Nymphaea belophylla

Scientific classification
- Kingdom: Plantae
- Clade: Tracheophytes
- Clade: Angiosperms
- Order: Nymphaeales
- Family: Nymphaeaceae
- Genus: Nymphaea
- Subgenus: Nymphaea subg. Hydrocallis
- Species: N. belophylla
- Binomial name: Nymphaea belophylla Trickett

= Nymphaea belophylla =

- Genus: Nymphaea
- Species: belophylla
- Authority: Trickett

Species of water lily

Nymphaea belophylla is a species of waterlily native to Bolivia, Brazil and Venezuela.

==Description==
===Vegetative characteristics===
Nymphaea belophylla is an aquatic herb. It has subglobose tubers, which are not stoloniferous. The green, elliptic-sagittate leaves with an acute apex are up to 30 cm long and 11 cm wide. The 4-5 mm wide, non-brittle, green petiole is glabrous.
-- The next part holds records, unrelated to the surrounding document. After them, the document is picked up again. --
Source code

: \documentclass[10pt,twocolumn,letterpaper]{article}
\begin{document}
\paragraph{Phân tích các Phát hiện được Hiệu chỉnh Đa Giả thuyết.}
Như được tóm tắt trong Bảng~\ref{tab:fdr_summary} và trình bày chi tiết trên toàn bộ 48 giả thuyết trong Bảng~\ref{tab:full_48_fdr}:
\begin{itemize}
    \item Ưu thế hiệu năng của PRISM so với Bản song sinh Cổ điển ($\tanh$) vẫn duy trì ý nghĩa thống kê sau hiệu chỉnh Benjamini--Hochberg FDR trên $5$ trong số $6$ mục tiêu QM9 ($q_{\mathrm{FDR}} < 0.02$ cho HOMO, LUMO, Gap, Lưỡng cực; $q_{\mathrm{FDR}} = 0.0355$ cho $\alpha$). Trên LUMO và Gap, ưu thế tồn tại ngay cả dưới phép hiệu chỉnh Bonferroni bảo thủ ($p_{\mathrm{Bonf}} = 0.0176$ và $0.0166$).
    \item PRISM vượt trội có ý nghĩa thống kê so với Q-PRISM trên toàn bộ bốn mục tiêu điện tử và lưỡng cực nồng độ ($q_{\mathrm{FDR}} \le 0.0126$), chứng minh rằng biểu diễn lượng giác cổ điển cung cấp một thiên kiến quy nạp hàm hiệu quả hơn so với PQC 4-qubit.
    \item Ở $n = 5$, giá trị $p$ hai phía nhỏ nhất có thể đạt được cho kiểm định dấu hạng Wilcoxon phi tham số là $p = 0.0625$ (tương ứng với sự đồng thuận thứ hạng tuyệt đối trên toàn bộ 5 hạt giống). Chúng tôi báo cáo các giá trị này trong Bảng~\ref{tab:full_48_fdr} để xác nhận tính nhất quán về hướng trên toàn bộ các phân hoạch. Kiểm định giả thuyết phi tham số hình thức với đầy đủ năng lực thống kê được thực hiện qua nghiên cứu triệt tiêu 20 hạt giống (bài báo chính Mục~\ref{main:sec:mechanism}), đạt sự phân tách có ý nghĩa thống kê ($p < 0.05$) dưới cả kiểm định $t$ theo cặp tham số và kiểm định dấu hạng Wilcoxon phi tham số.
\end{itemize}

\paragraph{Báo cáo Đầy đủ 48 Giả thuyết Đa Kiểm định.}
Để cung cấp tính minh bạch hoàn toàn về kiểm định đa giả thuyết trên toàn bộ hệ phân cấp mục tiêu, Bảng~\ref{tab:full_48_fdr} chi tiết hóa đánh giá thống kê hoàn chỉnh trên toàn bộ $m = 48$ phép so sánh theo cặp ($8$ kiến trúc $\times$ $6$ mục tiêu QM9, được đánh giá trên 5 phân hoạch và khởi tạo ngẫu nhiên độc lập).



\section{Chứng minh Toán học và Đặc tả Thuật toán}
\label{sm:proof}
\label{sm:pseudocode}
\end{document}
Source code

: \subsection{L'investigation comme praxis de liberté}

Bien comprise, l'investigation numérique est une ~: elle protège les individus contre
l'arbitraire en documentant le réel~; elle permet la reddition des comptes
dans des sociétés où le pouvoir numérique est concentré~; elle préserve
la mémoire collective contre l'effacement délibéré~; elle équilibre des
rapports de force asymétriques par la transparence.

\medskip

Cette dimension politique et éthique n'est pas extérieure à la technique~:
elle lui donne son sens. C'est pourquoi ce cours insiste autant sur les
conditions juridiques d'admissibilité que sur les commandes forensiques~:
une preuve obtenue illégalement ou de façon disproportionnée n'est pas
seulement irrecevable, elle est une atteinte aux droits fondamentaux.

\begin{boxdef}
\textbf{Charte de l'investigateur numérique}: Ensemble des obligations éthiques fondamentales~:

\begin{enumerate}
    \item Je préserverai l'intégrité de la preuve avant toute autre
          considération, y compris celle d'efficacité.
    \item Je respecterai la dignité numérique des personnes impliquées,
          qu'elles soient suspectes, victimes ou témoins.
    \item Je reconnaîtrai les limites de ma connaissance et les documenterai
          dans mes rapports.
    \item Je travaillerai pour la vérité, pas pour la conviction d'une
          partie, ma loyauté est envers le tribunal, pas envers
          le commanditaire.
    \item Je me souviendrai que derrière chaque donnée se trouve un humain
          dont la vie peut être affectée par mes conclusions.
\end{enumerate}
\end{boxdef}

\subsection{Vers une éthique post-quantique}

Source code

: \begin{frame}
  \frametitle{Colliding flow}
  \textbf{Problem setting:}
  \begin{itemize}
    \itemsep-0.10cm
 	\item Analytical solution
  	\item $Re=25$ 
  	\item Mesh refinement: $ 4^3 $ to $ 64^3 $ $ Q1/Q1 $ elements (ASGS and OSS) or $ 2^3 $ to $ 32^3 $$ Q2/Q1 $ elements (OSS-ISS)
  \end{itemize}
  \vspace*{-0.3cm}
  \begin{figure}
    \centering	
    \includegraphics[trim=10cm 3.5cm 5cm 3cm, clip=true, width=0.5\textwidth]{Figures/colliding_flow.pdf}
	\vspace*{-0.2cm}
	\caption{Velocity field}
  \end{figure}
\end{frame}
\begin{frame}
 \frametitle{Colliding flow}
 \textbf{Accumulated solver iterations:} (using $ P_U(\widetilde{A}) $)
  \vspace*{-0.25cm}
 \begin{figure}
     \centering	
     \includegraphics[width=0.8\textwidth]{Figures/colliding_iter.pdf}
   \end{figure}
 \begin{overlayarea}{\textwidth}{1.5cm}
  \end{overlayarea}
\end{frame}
===Generative characteristics===
The flowers of Nymphaea belophylla are floating and nocturnal. The glabrous, green, non-brittle peduncle is up to 5 mm wide. In the original publication, the flowers are describes as inodorous. In others, the floral fragrance described as sweet and fruity, or as unpleasant and almond-like. The smooth, pilose, ellipsoid seeds exhibit trichomes arranged in continuous longitudinal lines. The seeds are 0.9 mm wide and 0.75 mm wide. The trichomes are 35-90 μm long.

==Cytology==
The chromosome count is not known.

==Reproduction==
===Vegetative reproduction===
Stolons and proliferating pseudanthia are absent.

==Habitat==
In one instance, it has been found growing in flooded grassland savanna at water depths of 110 cm beneath Tabebuia aurea trees. In another case, it was observed growing in floodplains at water depths of 1.5-2m among the grass species Oryza rufipogon and Paspalum wrightii. In the Pantanal, where it can occur sympatrically with Nymphaea oxypetala, it is found in floodplains and rivers.

==Taxonomy==
It was first described by Trickett in 1971 based on plant material cultivated at the Royal Botanic Gardens, Kew. The plants had been introduced to cultivation by Amanda Bleher from a specimen collected in Guaporé River, Brazil.
===Type specimen===
The type locality is the Río Guaporé. It seemed that the type material had gone missing, however the holotype was later found again. The isotype could still not be located.

===Placement within Nymphaea===
It is placed in Nymphaea subg. Hydrocallis.

==Etymology==
The species name is derived from the Greek βέλος meaning arrow or dart, and -phylla referring to the leaves. It references the strongly pointed, arrow-shaped leaves.